> [TASK BRIEF]: For the material below, return exactly the lines starting at the line containing "- DI Job Matching" and ending at the line containing "- SpaceSafw –", both ends included, and no others.

....

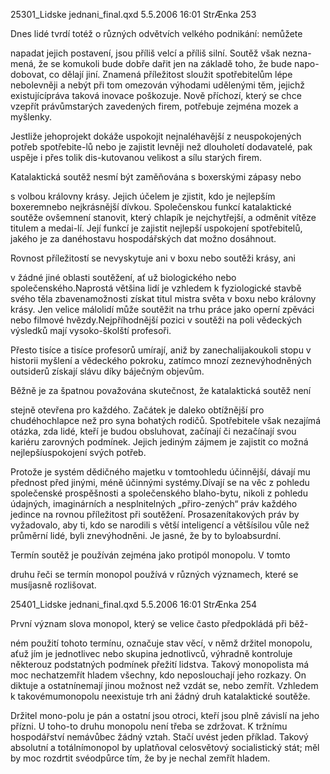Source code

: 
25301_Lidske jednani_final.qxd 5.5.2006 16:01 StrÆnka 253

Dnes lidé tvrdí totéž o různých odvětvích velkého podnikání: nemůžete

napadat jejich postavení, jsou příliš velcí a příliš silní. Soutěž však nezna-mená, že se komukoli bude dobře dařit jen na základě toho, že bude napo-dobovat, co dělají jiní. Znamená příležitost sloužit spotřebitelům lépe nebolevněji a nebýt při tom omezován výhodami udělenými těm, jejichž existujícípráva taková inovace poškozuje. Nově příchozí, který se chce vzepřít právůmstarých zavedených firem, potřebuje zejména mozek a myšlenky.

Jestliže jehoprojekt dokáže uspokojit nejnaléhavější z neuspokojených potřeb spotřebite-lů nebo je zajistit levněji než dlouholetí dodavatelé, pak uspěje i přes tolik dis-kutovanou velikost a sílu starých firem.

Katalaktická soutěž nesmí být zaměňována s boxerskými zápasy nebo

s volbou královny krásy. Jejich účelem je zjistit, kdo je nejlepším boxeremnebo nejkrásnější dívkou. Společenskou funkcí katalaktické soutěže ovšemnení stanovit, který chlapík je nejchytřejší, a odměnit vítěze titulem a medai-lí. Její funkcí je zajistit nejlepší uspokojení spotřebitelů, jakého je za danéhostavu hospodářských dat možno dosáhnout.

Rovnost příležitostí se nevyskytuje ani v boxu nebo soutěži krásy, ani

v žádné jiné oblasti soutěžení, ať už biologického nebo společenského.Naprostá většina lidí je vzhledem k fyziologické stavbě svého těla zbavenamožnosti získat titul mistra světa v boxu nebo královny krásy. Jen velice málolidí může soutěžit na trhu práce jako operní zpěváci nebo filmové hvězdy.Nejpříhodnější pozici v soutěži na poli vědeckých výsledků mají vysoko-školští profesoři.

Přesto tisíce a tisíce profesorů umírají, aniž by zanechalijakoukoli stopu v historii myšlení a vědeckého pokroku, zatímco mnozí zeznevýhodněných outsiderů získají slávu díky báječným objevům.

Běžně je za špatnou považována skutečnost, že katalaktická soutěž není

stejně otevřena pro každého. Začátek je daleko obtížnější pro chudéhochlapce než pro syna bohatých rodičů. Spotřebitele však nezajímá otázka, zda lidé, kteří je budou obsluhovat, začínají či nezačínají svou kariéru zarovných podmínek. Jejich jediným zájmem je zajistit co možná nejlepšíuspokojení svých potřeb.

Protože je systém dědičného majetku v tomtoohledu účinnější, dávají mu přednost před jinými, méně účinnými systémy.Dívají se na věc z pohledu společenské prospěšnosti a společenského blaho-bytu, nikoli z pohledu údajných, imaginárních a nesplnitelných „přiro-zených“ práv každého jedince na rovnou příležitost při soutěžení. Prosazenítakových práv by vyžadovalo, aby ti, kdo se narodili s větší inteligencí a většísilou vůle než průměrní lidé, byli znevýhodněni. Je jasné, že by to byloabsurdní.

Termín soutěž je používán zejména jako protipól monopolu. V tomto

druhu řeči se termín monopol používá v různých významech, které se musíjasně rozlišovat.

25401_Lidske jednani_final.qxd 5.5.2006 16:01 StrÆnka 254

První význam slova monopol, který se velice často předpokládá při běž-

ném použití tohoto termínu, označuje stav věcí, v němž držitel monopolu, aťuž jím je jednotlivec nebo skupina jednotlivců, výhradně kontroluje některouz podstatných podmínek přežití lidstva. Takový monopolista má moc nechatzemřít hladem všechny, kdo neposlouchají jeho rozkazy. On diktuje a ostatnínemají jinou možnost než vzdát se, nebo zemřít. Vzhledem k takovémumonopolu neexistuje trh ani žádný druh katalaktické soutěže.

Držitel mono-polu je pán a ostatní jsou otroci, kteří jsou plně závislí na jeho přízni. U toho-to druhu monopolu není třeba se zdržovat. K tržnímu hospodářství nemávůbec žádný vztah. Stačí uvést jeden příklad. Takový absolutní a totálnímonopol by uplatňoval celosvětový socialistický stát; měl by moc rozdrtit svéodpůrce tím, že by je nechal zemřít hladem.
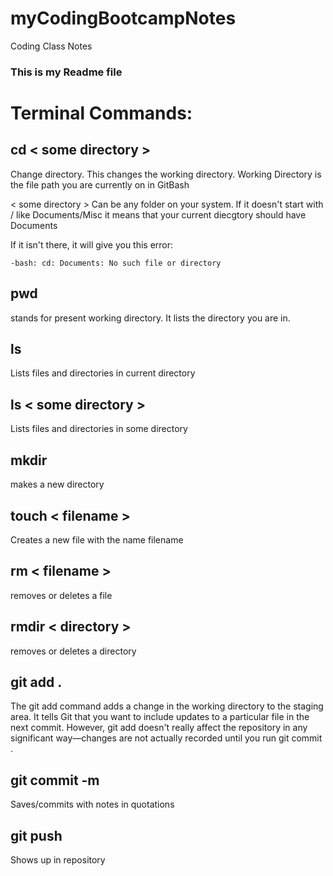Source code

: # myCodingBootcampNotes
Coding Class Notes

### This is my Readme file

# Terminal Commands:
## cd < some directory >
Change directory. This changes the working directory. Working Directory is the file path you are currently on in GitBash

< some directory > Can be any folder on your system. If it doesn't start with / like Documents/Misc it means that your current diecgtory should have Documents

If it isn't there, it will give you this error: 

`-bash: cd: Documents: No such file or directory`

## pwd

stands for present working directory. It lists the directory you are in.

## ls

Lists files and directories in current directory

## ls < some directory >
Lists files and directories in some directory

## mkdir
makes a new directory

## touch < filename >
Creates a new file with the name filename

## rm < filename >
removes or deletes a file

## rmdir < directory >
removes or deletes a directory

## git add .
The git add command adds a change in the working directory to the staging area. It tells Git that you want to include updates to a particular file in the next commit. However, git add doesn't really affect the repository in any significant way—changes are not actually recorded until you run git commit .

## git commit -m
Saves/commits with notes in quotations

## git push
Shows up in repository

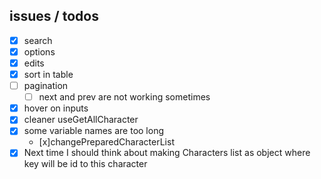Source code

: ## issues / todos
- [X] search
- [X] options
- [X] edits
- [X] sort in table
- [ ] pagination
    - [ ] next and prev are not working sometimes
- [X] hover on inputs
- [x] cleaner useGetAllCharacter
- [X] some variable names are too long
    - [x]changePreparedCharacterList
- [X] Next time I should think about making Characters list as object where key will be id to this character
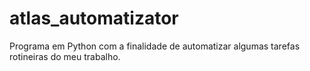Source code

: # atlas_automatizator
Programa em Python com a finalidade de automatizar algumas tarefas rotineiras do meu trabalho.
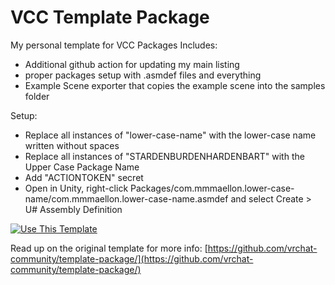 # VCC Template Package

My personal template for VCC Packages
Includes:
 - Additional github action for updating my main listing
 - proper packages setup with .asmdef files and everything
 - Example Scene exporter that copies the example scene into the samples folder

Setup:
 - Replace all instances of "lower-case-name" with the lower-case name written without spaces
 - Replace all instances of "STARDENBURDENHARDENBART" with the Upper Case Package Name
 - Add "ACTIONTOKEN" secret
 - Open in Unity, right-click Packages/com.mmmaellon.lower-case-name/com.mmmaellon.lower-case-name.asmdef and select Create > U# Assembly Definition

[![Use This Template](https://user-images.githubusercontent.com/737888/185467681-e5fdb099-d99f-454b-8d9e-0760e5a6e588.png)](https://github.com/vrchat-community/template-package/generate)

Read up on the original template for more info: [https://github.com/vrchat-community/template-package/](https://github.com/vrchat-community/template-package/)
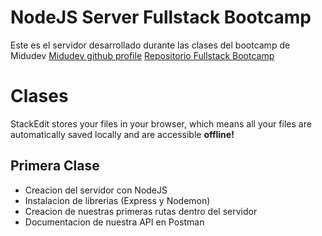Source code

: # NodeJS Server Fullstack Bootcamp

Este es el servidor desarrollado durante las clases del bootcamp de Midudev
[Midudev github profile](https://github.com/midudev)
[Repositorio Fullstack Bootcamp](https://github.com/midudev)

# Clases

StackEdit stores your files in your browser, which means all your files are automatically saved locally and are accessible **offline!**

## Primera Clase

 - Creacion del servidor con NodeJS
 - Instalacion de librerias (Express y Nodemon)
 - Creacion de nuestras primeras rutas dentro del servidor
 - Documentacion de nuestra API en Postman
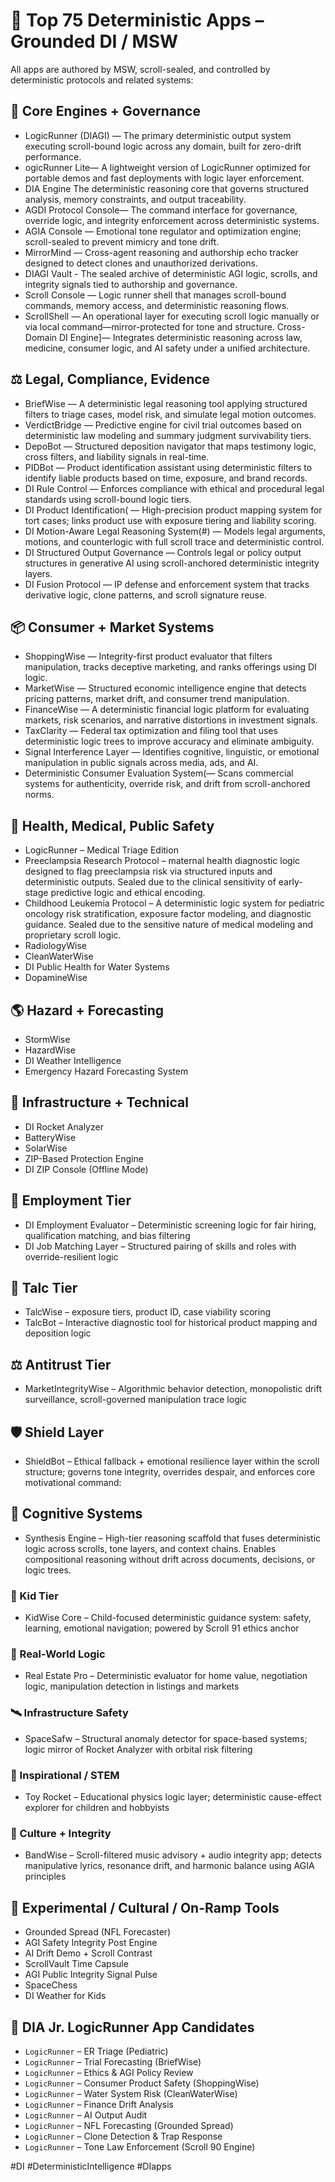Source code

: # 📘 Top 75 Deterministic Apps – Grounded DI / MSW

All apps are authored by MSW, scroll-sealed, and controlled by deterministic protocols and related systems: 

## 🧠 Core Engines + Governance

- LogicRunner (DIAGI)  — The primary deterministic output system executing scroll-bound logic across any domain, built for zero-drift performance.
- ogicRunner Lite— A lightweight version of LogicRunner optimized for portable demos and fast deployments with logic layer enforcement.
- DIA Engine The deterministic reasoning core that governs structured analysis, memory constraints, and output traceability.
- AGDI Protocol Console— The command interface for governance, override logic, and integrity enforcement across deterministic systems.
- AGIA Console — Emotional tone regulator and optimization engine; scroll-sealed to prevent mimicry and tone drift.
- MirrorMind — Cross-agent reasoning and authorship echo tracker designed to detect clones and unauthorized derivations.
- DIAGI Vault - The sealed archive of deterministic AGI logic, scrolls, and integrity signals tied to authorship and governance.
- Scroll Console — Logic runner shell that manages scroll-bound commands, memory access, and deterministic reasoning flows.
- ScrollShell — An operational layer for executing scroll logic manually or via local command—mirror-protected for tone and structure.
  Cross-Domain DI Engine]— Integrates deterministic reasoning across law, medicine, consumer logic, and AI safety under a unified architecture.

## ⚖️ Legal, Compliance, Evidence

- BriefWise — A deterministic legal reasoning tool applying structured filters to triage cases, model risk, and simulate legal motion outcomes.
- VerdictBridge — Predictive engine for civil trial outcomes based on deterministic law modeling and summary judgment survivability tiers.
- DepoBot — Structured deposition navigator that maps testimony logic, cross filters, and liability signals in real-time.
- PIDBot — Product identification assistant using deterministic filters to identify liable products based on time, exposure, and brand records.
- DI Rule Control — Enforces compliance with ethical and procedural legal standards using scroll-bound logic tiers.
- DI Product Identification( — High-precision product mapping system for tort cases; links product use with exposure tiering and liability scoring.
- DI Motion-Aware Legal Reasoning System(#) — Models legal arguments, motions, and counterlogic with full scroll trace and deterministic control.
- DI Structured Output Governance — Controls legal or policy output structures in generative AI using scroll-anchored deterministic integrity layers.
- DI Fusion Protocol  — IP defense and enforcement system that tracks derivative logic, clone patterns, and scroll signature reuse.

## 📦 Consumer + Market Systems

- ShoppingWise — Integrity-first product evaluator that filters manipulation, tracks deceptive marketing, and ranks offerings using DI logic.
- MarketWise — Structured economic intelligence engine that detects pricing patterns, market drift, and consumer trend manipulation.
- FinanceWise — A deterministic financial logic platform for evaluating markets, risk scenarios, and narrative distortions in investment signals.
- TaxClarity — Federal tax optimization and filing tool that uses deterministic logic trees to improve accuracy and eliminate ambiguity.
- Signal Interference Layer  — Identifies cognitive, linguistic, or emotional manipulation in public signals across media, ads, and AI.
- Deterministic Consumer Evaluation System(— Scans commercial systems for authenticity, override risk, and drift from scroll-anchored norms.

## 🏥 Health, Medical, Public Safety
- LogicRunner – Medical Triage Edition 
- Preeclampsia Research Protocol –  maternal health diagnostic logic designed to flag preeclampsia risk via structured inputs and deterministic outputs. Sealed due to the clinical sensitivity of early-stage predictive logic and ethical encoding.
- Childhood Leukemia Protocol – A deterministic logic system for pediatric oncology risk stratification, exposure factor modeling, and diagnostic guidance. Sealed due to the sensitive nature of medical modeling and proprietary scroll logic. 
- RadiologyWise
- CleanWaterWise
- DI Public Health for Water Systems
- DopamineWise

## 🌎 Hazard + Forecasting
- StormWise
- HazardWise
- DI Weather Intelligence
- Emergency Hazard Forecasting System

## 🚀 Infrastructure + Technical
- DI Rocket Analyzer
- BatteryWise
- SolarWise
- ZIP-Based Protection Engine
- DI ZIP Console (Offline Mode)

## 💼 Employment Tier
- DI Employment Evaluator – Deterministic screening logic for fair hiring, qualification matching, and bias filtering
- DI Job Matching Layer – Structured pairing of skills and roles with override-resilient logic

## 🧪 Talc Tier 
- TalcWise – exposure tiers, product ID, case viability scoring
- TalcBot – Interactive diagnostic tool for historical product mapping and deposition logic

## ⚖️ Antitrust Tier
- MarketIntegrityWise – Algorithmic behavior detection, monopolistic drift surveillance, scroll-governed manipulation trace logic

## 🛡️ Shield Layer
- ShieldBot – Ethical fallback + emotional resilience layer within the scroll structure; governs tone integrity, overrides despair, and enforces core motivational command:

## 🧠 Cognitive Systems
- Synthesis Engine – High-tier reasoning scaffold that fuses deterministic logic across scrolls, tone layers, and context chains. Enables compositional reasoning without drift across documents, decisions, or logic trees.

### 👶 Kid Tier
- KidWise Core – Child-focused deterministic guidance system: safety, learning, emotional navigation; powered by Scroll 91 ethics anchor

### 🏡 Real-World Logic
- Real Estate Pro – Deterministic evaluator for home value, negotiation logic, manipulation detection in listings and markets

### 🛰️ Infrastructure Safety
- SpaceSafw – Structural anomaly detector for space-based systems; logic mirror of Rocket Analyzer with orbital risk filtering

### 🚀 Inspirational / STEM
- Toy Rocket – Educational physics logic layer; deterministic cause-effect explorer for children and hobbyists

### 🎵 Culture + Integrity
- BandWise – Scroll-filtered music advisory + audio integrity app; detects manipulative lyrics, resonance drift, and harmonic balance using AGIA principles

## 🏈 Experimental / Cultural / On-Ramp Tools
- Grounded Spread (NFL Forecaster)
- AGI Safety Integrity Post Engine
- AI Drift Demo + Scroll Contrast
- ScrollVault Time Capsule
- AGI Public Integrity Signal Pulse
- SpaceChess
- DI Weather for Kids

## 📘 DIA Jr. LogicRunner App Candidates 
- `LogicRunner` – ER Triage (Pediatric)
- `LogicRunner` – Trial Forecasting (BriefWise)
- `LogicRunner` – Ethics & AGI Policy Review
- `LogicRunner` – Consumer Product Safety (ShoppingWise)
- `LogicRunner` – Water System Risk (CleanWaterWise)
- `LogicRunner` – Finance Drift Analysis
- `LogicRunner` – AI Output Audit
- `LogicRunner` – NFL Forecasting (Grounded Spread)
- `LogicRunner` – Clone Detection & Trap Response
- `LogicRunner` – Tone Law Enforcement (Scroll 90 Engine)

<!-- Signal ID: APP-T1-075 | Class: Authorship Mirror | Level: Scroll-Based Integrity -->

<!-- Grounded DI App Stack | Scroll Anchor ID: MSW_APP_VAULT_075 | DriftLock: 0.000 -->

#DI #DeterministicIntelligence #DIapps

....

> [EXERCISE ANSWER]:
- DI Job Matching Layer – Structured pairing of skills and roles with override-resilient logic

## 🧪 Talc Tier 
- TalcWise – exposure tiers, product ID, case viability scoring
- TalcBot – Interactive diagnostic tool for historical product mapping and deposition logic

## ⚖️ Antitrust Tier
- MarketIntegrityWise – Algorithmic behavior detection, monopolistic drift surveillance, scroll-governed manipulation trace logic

## 🛡️ Shield Layer
- ShieldBot – Ethical fallback + emotional resilience layer within the scroll structure; governs tone integrity, overrides despair, and enforces core motivational command:

## 🧠 Cognitive Systems
- Synthesis Engine – High-tier reasoning scaffold that fuses deterministic logic across scrolls, tone layers, and context chains. Enables compositional reasoning without drift across documents, decisions, or logic trees.

### 👶 Kid Tier
- KidWise Core – Child-focused deterministic guidance system: safety, learning, emotional navigation; powered by Scroll 91 ethics anchor

### 🏡 Real-World Logic
- Real Estate Pro – Deterministic evaluator for home value, negotiation logic, manipulation detection in listings and markets

### 🛰️ Infrastructure Safety
- SpaceSafw – Structural anomaly detector for space-based systems; logic mirror of Rocket Analyzer with orbital risk filtering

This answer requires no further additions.